General information
- Location: The Mall, Mussoorie Uttarakhand, India
- Coordinates: 30°27′36″N 78°03′42″E﻿ / ﻿30.4601°N 78.0617°E
- Opening: 1902
- Owner: Mr. Kishore Kaya

Design and construction
- Other designers: Fabinteriors

Other information
- Number of rooms: 75
- Number of restaurants: 2
- Parking: 200

= Savoy Hotel, Mussoorie =

Hotel in Mussoorie, India

The Savoy, is a historic luxury hotel in the hill station, Mussoorie, in Uttarakhand state of India, owned by Mr. Kishore Kaya and Managed by the ITC Hotels. Established in 1902, built in English Gothic architecture style mostly in wood, the hotel is spread over 11 acre with 50 rooms at present, and overlooks the Himalayas. After the railway reached Dehradun in 1900, Mussoorie became more popular, and was the chief summer resort for European residents of the British Raj, from the plains of the United Provinces. Its bar, known as the 'Writer's Bar' remained famous for many decades after the independence of India in 1947.

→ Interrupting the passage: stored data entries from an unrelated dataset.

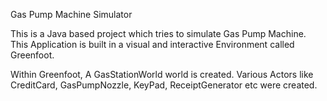 Gas Pump Machine Simulator

This is a Java based project which tries to simulate Gas Pump Machine.
This Application is built in a visual and interactive Environment called Greenfoot.

Within Greenfoot,
A GasStationWorld world is created.
Various Actors like CreditCard, GasPumpNozzle, KeyPad, ReceiptGenerator etc were created.
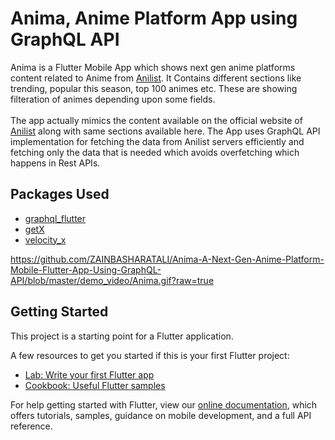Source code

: # Anima, Anime Platform App using GraphQL API

Anima is a Flutter Mobile App which shows next gen anime platforms content related to Anime from [Anilist](https://anilist.co/). It Contains different sections like trending, popular this season, top 100 animes etc. These are showing filteration of animes depending upon some fields.
\
\
The app actually mimics the content available on the official website of [Anilist](https://anilist.co/) along with same sections available here. The App uses GraphQL API implementation for fetching the data from Anilist servers efficiently and fetching only the data that is needed which avoids overfetching which happens in Rest APIs.

## Packages Used

- [graphql_flutter](https://pub.dev/packages/graphql_flutter)
- [getX](https://pub.dev/packages/get)
- [velocity_x](https://pub.dev/packages/velocity_x)


https://github.com/ZAINBASHARATALI/Anima-A-Next-Gen-Anime-Platform-Mobile-Flutter-App-Using-GraphQL-API/blob/master/demo_video/Anima.gif?raw=true




## Getting Started

This project is a starting point for a Flutter application.

A few resources to get you started if this is your first Flutter project:

- [Lab: Write your first Flutter app](https://flutter.dev/docs/get-started/codelab)
- [Cookbook: Useful Flutter samples](https://flutter.dev/docs/cookbook)

For help getting started with Flutter, view our
[online documentation](https://flutter.dev/docs), which offers tutorials,
samples, guidance on mobile development, and a full API reference.
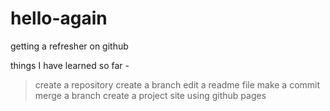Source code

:# hello-again
getting a refresher on github

things I have learned so far -
> create a repository
> create a branch
> edit a readme file
> make a commit
> merge a branch
> create a project site using github pages 
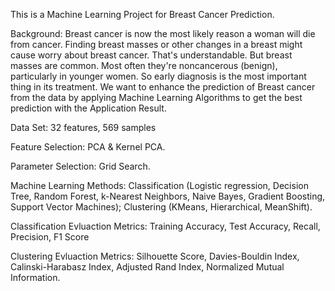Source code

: This is a Machine Learning Project for Breast Cancer Prediction.

Background: Breast cancer is now the most likely reason a woman will die from cancer. Finding breast masses or other changes in a breast might cause worry about breast cancer. That's understandable. But breast masses are common. Most often they're noncancerous (benign), particularly in younger women.  So early diagnosis is the most important thing in its treatment.
We want to enhance the prediction of Breast cancer from the data by applying Machine Learning Algorithms to get the best prediction with the Application Result.

Data Set: 32 features, 569 samples

Feature Selection: PCA & Kernel PCA.

Parameter Selection: Grid Search.

Machine Learning Methods: 
Classification (Logistic regression, Decision Tree, Random Forest, k-Nearest Neighbors, Naive Bayes, Gradient Boosting, Support Vector Machines);
Clustering (KMeans, Hierarchical, MeanShift).

Classification Evluaction Metrics: Training Accuracy, Test Accuracy, Recall, Precision, F1 Score

Clustering Evluaction Metrics: Silhouette Score, Davies-Bouldin Index, Calinski-Harabasz Index, Adjusted Rand Index, Normalized Mutual Information.

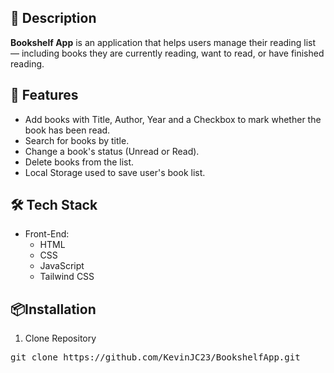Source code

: ## 📌 Description
**Bookshelf App** is an application that helps users manage their reading list — including books they are currently reading, want to read, or have finished reading.

## 🚀 Features
- Add books with Title, Author, Year and a Checkbox to mark whether the book has been read.
- Search for books by title.
- Change a book's status (Unread or Read).
- Delete books from the list.
- Local Storage used to save user's book list.

## 🛠️ Tech Stack
- Front-End:
  - HTML
  - CSS
  - JavaScript
  - Tailwind CSS

## 📦Installation
1. Clone Repository
<pre>git clone https://github.com/KevinJC23/BookshelfApp.git</pre>
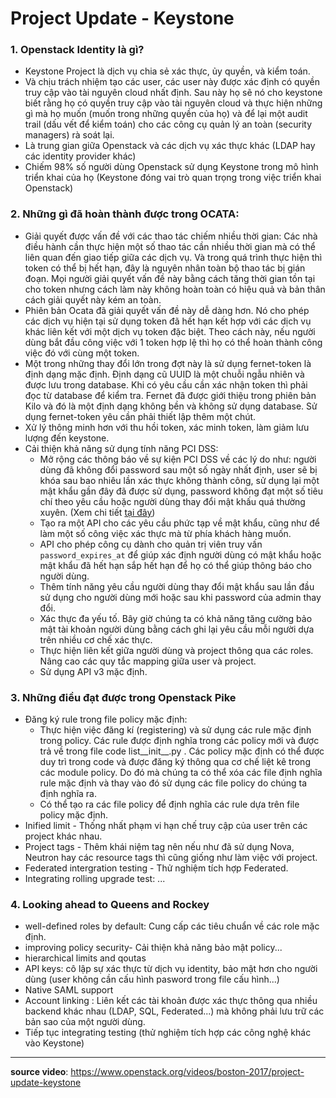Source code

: # Project Update - Keystone

### 1. Openstack Identity là gì?
- Keystone Project là dịch vụ chia sẻ xác thực, ủy quyền, và kiểm toán.
- Và chịu trách nhiệm tạo các user, các user này được xác định có quyền truy cập vào tài nguyên cloud nhất định. Sau này họ sẽ nó cho keystone biết rằng họ có quyền truy cập vào tài nguyên cloud và thực hiện những gì mà họ muốn (muốn trong những quyền của họ) và để lại một audit trail (dấu vết để kiểm toán) cho các công cụ quản lý an toàn (security managers) rà soát lại.
- Là trung gian giữa Openstack và các dịch vụ xác thực khác (LDAP hay các identity provider khác)
- Chiếm 98% số người dùng Openstack sử dụng Keystone trong mô hình triển khai của họ (Keystone đóng vai trò quan trọng trong việc triển khai Openstack)

### 2. Những gì đã hoàn thành được trong OCATA:

- Giải quyết được vấn đề với các thao tác chiếm nhiều thời gian: Các nhà điều hành cần thực hiện một số thao tác cần nhiều thời gian mà có thể liên quan đến giao tiếp giữa các dịch vụ. Và trong quá trình thực hiện thì token có thể bị hết hạn, đây là nguyên nhân toàn bộ thao tác bị gián đoạn. Mọi người giải quyết vấn đề này bằng cách tăng thời gian tồn tại cho token nhưng cách làm này không hoàn toàn có hiệu quả và bản thân cách giải quyết này kém an toàn.
- Phiên bản Ocata đã giải quyết vấn đề này dễ dàng hơn. Nó cho phép các dịch vụ hiện tại sử dụng token đã hết hạn kết hợp với các dịch vụ khác liên kết với một dịch vụ token đặc biệt. Theo cách này, nếu người dùng bắt đầu công việc với 1 token hợp lệ thì họ có thể hoàn thành công việc đó với cùng một token.
- Một trong những thay đổi lớn trong đợt này là sử dụng fernet-token là định dạng mặc định. Định dạng cũ UUID là một chuỗi ngẫu nhiên và được lưu trong database. Khi có yêu cầu cần xác nhận token thì phải đọc từ database để kiểm tra. Fernet đã được giới thiệu trong phiên bản Kilo và đó là một định dạng không bền và không sử dụng database. Sử dụng fernet-token yêu cần phải thiết lập thêm một chút. 
- Xử lý thông minh hơn với thu hồi token, xác minh token, làm giảm lưu lượng đến keystone.
- Cải thiện khả năng sử dụng tính năng PCI DSS:
	- Mở rộng các thông báo về sự kiện PCI DSS về các lý do như: người dùng đã không đổi password sau một số ngày nhất định, user sẽ bị khóa sau bao nhiêu lần xác thực không thành công, sử dụng lại một mật khẩu gần đây đã được sử dụng, password không đạt một số tiêu chí theo yêu cầu hoặc người dùng thay đổi mật khấu quá thường xuyên. (Xem chi tiết [tại đây](https://docs.openstack.org/developer/keystone/event_notifications.html))
	- Tạo ra một API cho các yêu cầu phức tạp về mật khẩu, cũng như để làm một số công việc xác thực mà từ phía khách hàng muốn.
	- API cho phép công cụ dành cho quản trị viên truy vấn `password_expires_at` để giúp xác định người dùng có mật khẩu hoặc mật khẩu đã hết hạn sắp hết hạn để họ có thể giúp thông báo cho người dùng.
	- Thêm tính năng yêu cầu người dùng thay đổi mật khẩu sau lần đầu sử dụng cho người dùng mới hoặc sau khi password của admin thay đổi.
	- Xác thực đa yếu tố. Bây giờ chúng ta có khả năng tăng cường bảo mật tài khoản người dùng bằng cách ghi lại yêu cầu mỗi người dựa trên nhiều cơ chế xác thực.
	- Thực hiện liên kết giữa người dùng và project thông qua các roles. Nâng cao các quy tắc mapping giữa user và project.
	- Sử dụng API v3 mặc định.

### 3. Những điều đạt được trong Openstack Pike
- Đăng ký rule trong file policy mặc định:
	- Thực hiện việc đăng kí (registering) và sử dụng các rule mặc định trong policy. Các rule được định nghĩa trong các policy mới và được trả về trong file code list__init__.py . Các policy mặc định có thể được duy trì trong code và được đăng ký thông qua cơ chế liệt kê trong các module policy. Do đó mà chúng ta có thể xóa các file định nghĩa rule mặc định và thay vào đó sử dụng các file policy do chúng ta định nghĩa ra.
	- Có thể tạo ra các file policy để định nghĩa các rule dựa trên file policy mặc định.
- Inified limit - Thống nhất phạm vi hạn chế truy cập của user trên các project khác nhau.
- Project tags - Thêm khái niệm tag nên nếu như đã sử dụng Nova, Neutron hay các resource tags thì cũng giống như làm việc với project.
- Federated intergration testing - Thử nghiệm tích hợp Federated.
- Integrating rolling upgrade test: ...

### 4. Looking ahead to Queens and Rockey
- well-defined roles by default: Cung cấp các tiêu chuẩn về các role mặc định.
- improving policy security- Cải thiện khả năng bảo mật policy...
- hierarchical limits and qoutas
- API keys: cô lập sự xác thực từ dịch vụ identity, bảo mật hơn cho người dùng (user không cần cấu hình pasword trong file cấu hình...)
- Native SAML support
- Account linking : Liên kết các tài khoản được xác thực thông qua nhiều backend khác nhau (LDAP, SQL, Federated...) mà không phải lưu trữ các bản sao của một người dùng.
- Tiếp tục integrating testing (thử nghiệm tích hợp các công nghệ khác vào Keystone)
---
**source video**: https://www.openstack.org/videos/boston-2017/project-update-keystone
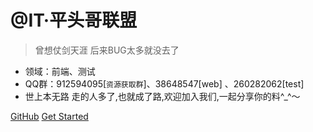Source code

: 
# @IT·平头哥联盟

> 曾想仗剑天涯  后来BUG太多就没去了

* 领域：前端、测试
* QQ群：912594095[`资源获取群`]、38648547[web] 、260282062[test]
* 世上本无路 走的人多了,也就成了路,欢迎加入我们,一起分享你的料^_^～

[GitHub](https://github.com/honeybadger8/)
[Get Started](#@IT·平头哥联盟)

<!-- ![color](#ffffff) -->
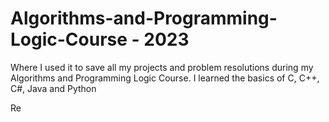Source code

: # Algorithms-and-Programming-Logic-Course - 2023
Where I used it to save all my projects and problem resolutions during my Algorithms and Programming Logic Course. I learned the basics of C, C++, C#, Java and Python

Re
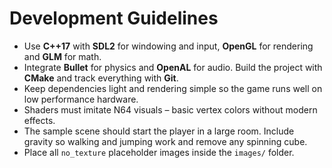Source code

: # Development Guidelines

- Use **C++17** with **SDL2** for windowing and input, **OpenGL** for rendering and **GLM** for math.
- Integrate **Bullet** for physics and **OpenAL** for audio. Build the project with **CMake** and track everything with **Git**.
- Keep dependencies light and rendering simple so the game runs well on low performance hardware.
- Shaders must imitate N64 visuals – basic vertex colors without modern effects.
- The sample scene should start the player in a large room. Include gravity so walking and jumping work and remove any spinning cube.
- Place all `no_texture` placeholder images inside the `images/` folder.
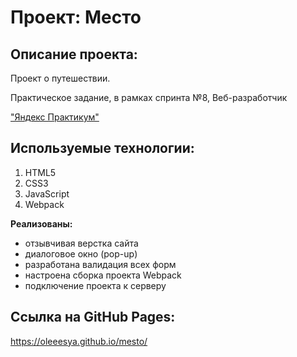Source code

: # Проект: Место

## Описание проекта:
Проект о путешествии. 

Практическое задание, в рамках спринта №8, Веб-разработчик  

["Яндекс Практикум"](https://practicum.yandex.ru/)  

## Используемые технологии:
1. HTML5
2. CSS3
3. JavaScript
4. Webpack

**Реализованы:** 
* отзывчивая верстка сайта
* диалоговое окно (pop-up)
* разработана валидация всех форм
* настроена сборка проекта Webpack
* подключение проекта к серверу

## Ссылка на GitHub Pages:

https://oleeesya.github.io/mesto/
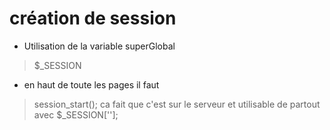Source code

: # création de session

* Utilisation de la variable superGlobal 
> $_SESSION

* en haut de toute les pages il faut 
>session_start();
ca fait que c'est sur le serveur et utilisable de partout avec $_SESSION[''];



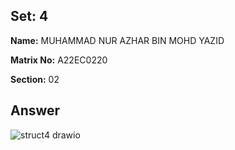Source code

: ## Set: 4

**Name:** MUHAMMAD NUR AZHAR BIN MOHD YAZID

**Matrix No:** A22EC0220

**Section:** 02

## Answer
![struct4 drawio](https://github.com/drshahizan/software-engineering/assets/128146716/7cf8df9d-0f09-4c16-b423-43a8c89adc1f)
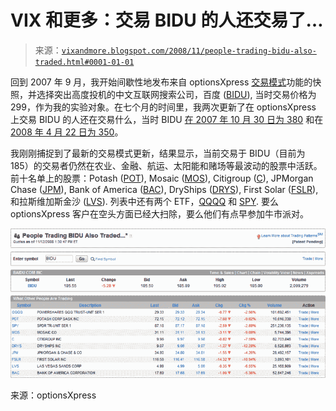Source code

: <!--yml

类别：未分类

日期：2024-05-18 18:16:38

-->

# VIX 和更多：交易 BIDU 的人还交易了…

> 来源：[`vixandmore.blogspot.com/2008/11/people-trading-bidu-also-traded.html#0001-01-01`](http://vixandmore.blogspot.com/2008/11/people-trading-bidu-also-traded.html#0001-01-01)

回到 2007 年 9 月，我开始间歇性地发布来自 optionsXpress [交易模式](http://vixandmore.blogspot.com/search/label/Trading%20Patterns)功能的快照，并选择突出高度投机的中文互联网搜索公司，百度 ([BIDU](http://vixandmore.blogspot.com/search/label/BIDU)), 当时交易价格为 299，作为我的实验对象。在七个月的时间里，我两次更新了在 optionsXpress 上交易 BIDU 的人还在交易什么，当时 BIDU [在 2007 年 10 月 30 日为 380](http://vixandmore.blogspot.com/2007/10/update-on-people-trading-bidu-also.html) 和在 [2008 年 4 月 22 日为 350](http://vixandmore.blogspot.com/2008/04/bidu-speculators.html)。

我刚刚捕捉到了最新的交易模式更新，结果显示，当前交易于 BIDU（目前为 185）的交易者仍然在农业、金融、航运、太阳能和赌场等最波动的股票中活跃。前十名单上的股票：Potash ([POT](http://vixandmore.blogspot.com/search/label/POT)), Mosaic ([MOS](http://vixandmore.blogspot.com/search/label/MOS)), Citigroup ([C](http://vixandmore.blogspot.com/search/label/C)), JPMorgan Chase ([JPM](http://vixandmore.blogspot.com/search/label/JPM)), Bank of America ([BAC](http://vixandmore.blogspot.com/search/label/BAC)), DryShips ([DRYS](http://vixandmore.blogspot.com/search/label/DRYS)), First Solar ([FSLR](http://vixandmore.blogspot.com/search/label/FSLR)), 和拉斯维加斯金沙 ([LVS](http://vixandmore.blogspot.com/search/label/LVS)). 列表中还有两个 ETF，[QQQQ](http://vixandmore.blogspot.com/search/label/QQQQ) 和 [SPY](http://vixandmore.blogspot.com/search/label/SPY). 要么 optionsXpress 客户在空头方面已经大扫除，要么他们有点早参加牛市派对。

![](img/a0ae2d0f7e1bc4143f7ee6f2904908f3.png)

来源：optionsXpress
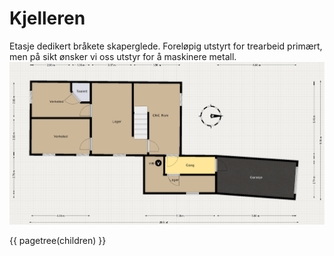 # Kjelleren

Etasje dedikert bråkete skaperglede. Foreløpig utstyrt for trearbeid primært, men på sikt ønsker vi oss utstyr for å maskinere metall.
![Plantegning](Skogstua_uetg.png)

{{ pagetree(children) }}
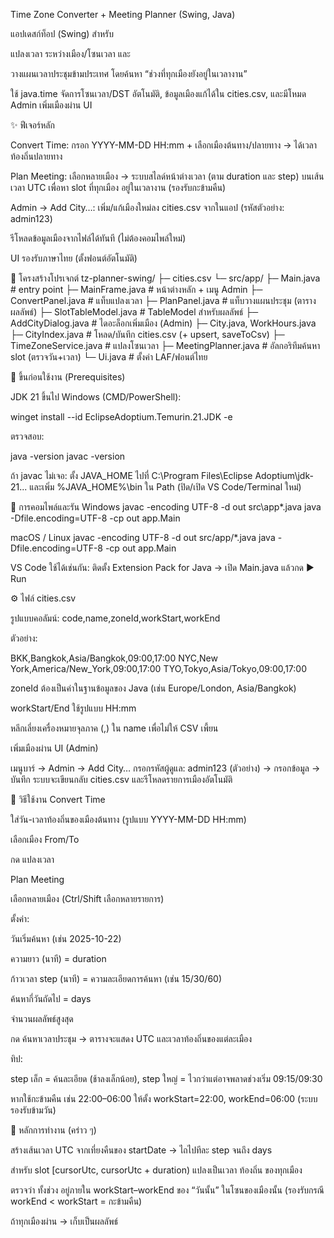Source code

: Time Zone Converter + Meeting Planner (Swing, Java)

แอปเดสก์ท็อป (Swing) สำหรับ

แปลงเวลา ระหว่างเมือง/โซนเวลา และ

วางแผนเวลาประชุมข้ามประเทศ โดยค้นหา “ช่วงที่ทุกเมืองยังอยู่ในเวลางาน”

ใช้ java.time จัดการโซนเวลา/DST อัตโนมัติ, ข้อมูลเมืองแก้ได้ใน cities.csv, และมีโหมด Admin เพิ่มเมืองผ่าน UI

✨ ฟีเจอร์หลัก

Convert Time: กรอก YYYY-MM-DD HH:mm + เลือกเมืองต้นทาง/ปลายทาง → ได้เวลาท้องถิ่นปลายทาง

Plan Meeting: เลือกหลายเมือง → ระบบสไลด์หน้าต่างเวลา (ตาม duration และ step) บนเส้นเวลา UTC เพื่อหา slot ที่ทุกเมือง อยู่ในเวลางาน (รองรับกะข้ามคืน)

Admin → Add City…: เพิ่ม/แก้เมืองใหม่ลง cities.csv จากในแอป (รหัสตัวอย่าง: admin123)

รีโหลดข้อมูลเมืองจากไฟล์ได้ทันที (ไม่ต้องคอมไพล์ใหม่)

UI รองรับภาษาไทย (ตั้งฟอนต์อัตโนมัติ)

📂 โครงสร้างโปรเจกต์
tz-planner-swing/
├─ cities.csv
└─ src/app/
   ├─ Main.java                # entry point
   ├─ MainFrame.java           # หน้าต่างหลัก + เมนู Admin
   ├─ ConvertPanel.java        # แท็บแปลงเวลา
   ├─ PlanPanel.java           # แท็บวางแผนประชุม (ตารางผลลัพธ์)
   ├─ SlotTableModel.java      # TableModel สำหรับผลลัพธ์
   ├─ AddCityDialog.java       # ไดอะล็อกเพิ่มเมือง (Admin)
   ├─ City.java, WorkHours.java
   ├─ CityIndex.java           # โหลด/บันทึก cities.csv (+ upsert, saveToCsv)
   ├─ TimeZoneService.java     # แปลงโซนเวลา
   ├─ MeetingPlanner.java      # อัลกอริทึมค้นหา slot (ตรวจวัน+เวลา)
   └─ Ui.java                  # ตั้งค่า LAF/ฟอนต์ไทย

🧰 ขึ้นก่อนใช้งาน (Prerequisites)

JDK 21 ขึ้นไป
Windows (CMD/PowerShell):

winget install --id EclipseAdoptium.Temurin.21.JDK -e


ตรวจสอบ:

java -version
javac -version


ถ้า javac ไม่เจอ: ตั้ง JAVA_HOME ไปที่ C:\Program Files\Eclipse Adoptium\jdk-21... และเพิ่ม %JAVA_HOME%\bin ใน Path (ปิด/เปิด VS Code/Terminal ใหม่)

🚀 การคอมไพล์และรัน
Windows
javac -encoding UTF-8 -d out src\app\*.java
java  -Dfile.encoding=UTF-8 -cp out app.Main

macOS / Linux
javac -encoding UTF-8 -d out src/app/*.java
java  -Dfile.encoding=UTF-8 -cp out app.Main


VS Code ใช้ได้เช่นกัน: ติดตั้ง Extension Pack for Java → เปิด Main.java แล้วกด ▶️ Run

⚙️ ไฟล์ cities.csv

รูปแบบคอลัมน์:
code,name,zoneId,workStart,workEnd

ตัวอย่าง:

BKK,Bangkok,Asia/Bangkok,09:00,17:00
NYC,New York,America/New_York,09:00,17:00
TYO,Tokyo,Asia/Tokyo,09:00,17:00


zoneId ต้องเป็นค่าในฐานข้อมูลของ Java (เช่น Europe/London, Asia/Bangkok)

workStart/End ใช้รูปแบบ HH:mm

หลีกเลี่ยงเครื่องหมายจุลภาค (,) ใน name เพื่อไม่ให้ CSV เพี้ยน

เพิ่มเมืองผ่าน UI (Admin)

เมนูบาร์ → Admin → Add City…
กรอกรหัสผู้ดูแล: admin123 (ตัวอย่าง) → กรอกข้อมูล → บันทึก
ระบบจะเขียนกลับ cities.csv และรีโหลดรายการเมืองอัตโนมัติ

🧭 วิธีใช้งาน
Convert Time

ใส่วัน-เวลาท้องถิ่นของเมืองต้นทาง (รูปแบบ YYYY-MM-DD HH:mm)

เลือกเมือง From/To

กด แปลงเวลา

Plan Meeting

เลือกหลายเมือง (Ctrl/Shift เลือกหลายรายการ)

ตั้งค่า:

วันเริ่มค้นหา (เช่น 2025-10-22)

ความยาว (นาที) = duration

ก้าวเวลา step (นาที) = ความละเอียดการค้นหา (เช่น 15/30/60)

ค้นหากี่วันถัดไป = days

จำนวนผลลัพธ์สูงสุด

กด ค้นหาเวลาประชุม → ตารางจะแสดง UTC และเวลาท้องถิ่นของแต่ละเมือง

ทิป:

step เล็ก = ค้นละเอียด (ช้าลงเล็กน้อย), step ใหญ่ = ไวกว่าแต่อาจพลาดช่วงเริ่ม 09:15/09:30

หากใช้กะข้ามคืน เช่น 22:00–06:00 ให้ตั้ง workStart=22:00, workEnd=06:00 (ระบบรองรับข้ามวัน)

🧠 หลักการทำงาน (คร่าว ๆ)

สร้างเส้นเวลา UTC จากเที่ยงคืนของ startDate → ไถไปทีละ step จนถึง days

สำหรับ slot [cursorUtc, cursorUtc + duration) แปลงเป็นเวลา ท้องถิ่น ของทุกเมือง

ตรวจว่า ทั้งช่วง อยู่ภายใน workStart–workEnd ของ “วันนั้น” ในโซนของเมืองนั้น
(รองรับกรณี workEnd < workStart = กะข้ามคืน)

ถ้าทุกเมืองผ่าน → เก็บเป็นผลลัพธ์
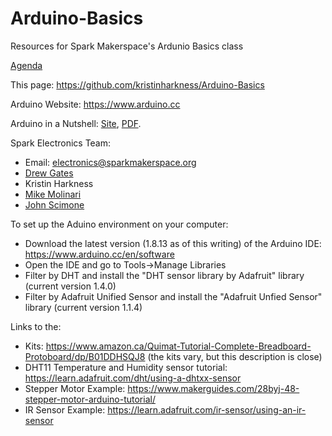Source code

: # Arduino-Basics
Resources for Spark Makerspace's Ardunio Basics class

[Agenda](agenda.md)

This page: https://github.com/kristinharkness/Arduino-Basics

Arduino Website: https://www.arduino.cc

Arduino in a Nutshell: [Site](https://hci.rwth-aachen.de/arduino), [PDF](https://hci.rwth-aachen.de/get-attachment/2346?fallback=/files/migrated/files/2346-Arduino-In-A-Nutshell-1.13.pdf&filename=Arduino%20In%20A%20Nutshell%201.13.pdf).

Spark Electronics Team:
* Email: electronics@sparkmakerspace.org
* [Drew Gates](https://github.com/drewgates)
* Kristin Harkness
* [Mike Molinari](https://github.com/mmiscool)
* [John Scimone](https://github.com/fsckyou)


To set up the Aduino environment on your computer:
* Download the latest version (1.8.13 as of this writing) of the Arduino IDE: https://www.arduino.cc/en/software
* Open the IDE and go to Tools->Manage Libraries
* Filter by DHT and install the "DHT sensor library by Adafruit" library (current version 1.4.0)
* Filter by Adafruit Unified Sensor and install the "Adafruit Unfied Sensor" library (current version 1.1.4)

Links to the:
* Kits: https://www.amazon.ca/Quimat-Tutorial-Complete-Breadboard-Protoboard/dp/B01DDHSQJ8 (the kits vary, but this description is close)
* DHT11 Temperature and Humidity sensor tutorial: https://learn.adafruit.com/dht/using-a-dhtxx-sensor
* Stepper Motor Example: https://www.makerguides.com/28byj-48-stepper-motor-arduino-tutorial/
* IR Sensor Example: https://learn.adafruit.com/ir-sensor/using-an-ir-sensor
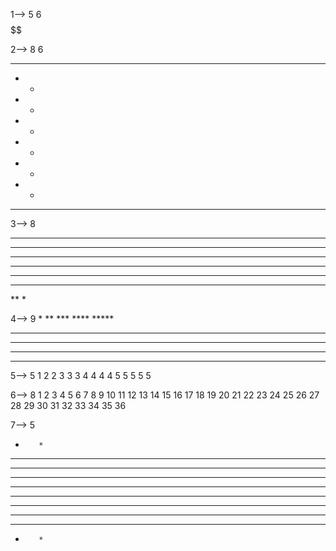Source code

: 1-->
5
6
$$$$$$
$$$$$$
$$$$$$
$$$$$$
$$$$$$

2-->
8
6
******
*    *
*    *
*    *
*    *
*    *
*    *
******

3-->
8
********
*******
******
*****
****
***
**
*

4-->
9
        *
       **
      ***
     ****
    *****
   ******
  *******
 ********
*********

5-->
5
1
2 2
3 3 3
4 4 4 4
5 5 5 5 5

6-->
8
1
2 3
4 5 6
7 8 9 10
11 12 13 14 15
16 17 18 19 20 21
22 23 24 25 26 27 28
29 30 31 32 33 34 35 36

7-->
5
*        *
**      **
***    ***
****  ****
**********
**********
****  ****
***    ***
**      **
*        *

At its height during the British Raj, according to a recent reviewer, "when the town itself was known as "the pleasure capital of the Raj", the Savoy Hotel was the place either to stay (if you could afford it) or to be seen (if you couldn't)".

Although the hotel gradually fell into disrepair and dwindling fortune after the 1960s, as newer hotels started flourishing in the town, and there were fewer Raj nostalgia travelers, it saw its fortunes revived after 2000 and it was bought by Mr. Kishore Kaya and managed by the ITC Hotels in 2009. Subsequently, the interiors of Savoy Mussoorie were designed by Fabinteriors in the year 2013 which gave it further recognition among modern travelers.

==History==
The first hotel to be opened in Mussoorie was built in 1838.

Fanny Eden, sister of then Governor-General, Lord Auckland, wrote in her journal of 17 March 1838:"There is a large hotel just built on a hill here, and slate billiard tables in it. It is impossible in this book to attempt a sketch of the mountains but if you were to see where we are and upon what we are looking down, you would wonder how hotels and slate billiard tables get here. All the materials for building them are brought from the plain."

(From Tigers, Durbars and Kings; Fanny Eden's Indian Journals, transcribed and edited by Janet Dunbar, John Murray, London 1988). The "Charles Ville" hotel was built in 1861. Cecil D. Lincoln, the Irishman who was a barrister in Lucknow, acquired the estate of "Rev. Maddock’s Mussoorie School" around 1895. He built the Savoy during the next five years, after razing the school to ground. As the road up from Dehradun was not ready as of then, a massive amount of Edwardian furniture, grand pianos, billiard-tables, barrels of cider, crates of champagne and other materials were all carried uphill by bullock cart; this also included the oak pieces that were later joined to make its dining hall floor that i The Cecil at Simla and The Carlton at Lucknow.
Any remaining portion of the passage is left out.